Profits Interest
Howdy squad. First - long time no post. I was recently reminded of my membership here via someone up-voting a 2012 comment and I was inspired.
I recently received an offer from a VC/PE esque fund (owned by a big PE shop) that promises me an X% "Profits Interest", and references a "your Profit's Interest Unit Award Agreement." This is a new venture for them and I was told they don't have the agreement drafted yet. So here I am evaluating this offer without seeing the document. I am being asked to commit and then receive the details.
Questions:
- Is this fishy / deceptive? Should I run?
- Do I demand to see the document prior to resigning my current role?
- Will this agreement apply to the other members of the fund and therefore will be written favorably e.g. nothing to worry about?
I love the team and the offer, just confused.

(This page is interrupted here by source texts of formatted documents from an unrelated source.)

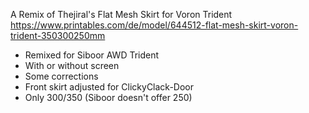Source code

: A Remix of Thejiral's Flat Mesh Skirt for Voron Trident https://www.printables.com/de/model/644512-flat-mesh-skirt-voron-trident-350300250mm

- Remixed for Siboor AWD Trident
- With or without screen
- Some corrections
- Front skirt adjusted for ClickyClack-Door
- Only 300/350 (Siboor doesn't offer 250)

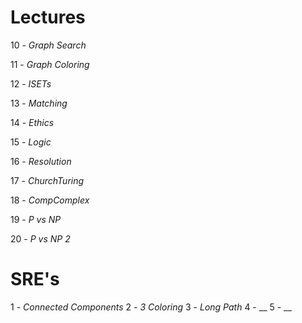# Lectures

10 - _Graph Search_

11 - _Graph Coloring_

12 - _ISETs_

13 - _Matching_

14 - _Ethics_

15 - _Logic_

16 - _Resolution_

17 - _ChurchTuring_

18 - _CompComplex_

19 - _P vs NP_

20 - _P vs NP 2_

# SRE's

1 - _Connected Components_
2 - _3 Coloring_
3 - _Long Path_
4 - __
5 - __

1) Not fishy on its face. Aligns incentives. Good for you if the fund is expecting to be cash flow positive early on
2) Absolutely yes. Not unreasonable to do so
3) relates to 2. Don’t want to get flushed out on the PIUs depending on other distribution rights
Thanks for your reply and very helpful! I'm reading your response as, No they are not being fishy, but it is still anticipated that I ask to see the agreement before resigning. They might be a little upset as this may delay my start date, but it will not be seen as offensive.
Furthermore, I have some follow-up asks on comp. Should I hold on to these until I receive the agreement and then ask, or request all these things at once?
Sounds like you can frame up the agreement questions within your overall comp questions. Can’t blame a default “everything in writing” approach.
Also I guess you are saying in the PI agreement I am looking to see if I will be "subordinated"?
You can expect to be subordinated to equity owners, but look for terms about the GP's power to do what they want with free cash flow that otherwise could be distributed to PIU holders.
I don't know how common it is for PI holders to receive distributions outside of a liquidity event - that's always been the case in my experience. Assuming that it's a private company, by their nature, a liquidity event that implies an equity value is required to determine how much/if the PIs are in the money.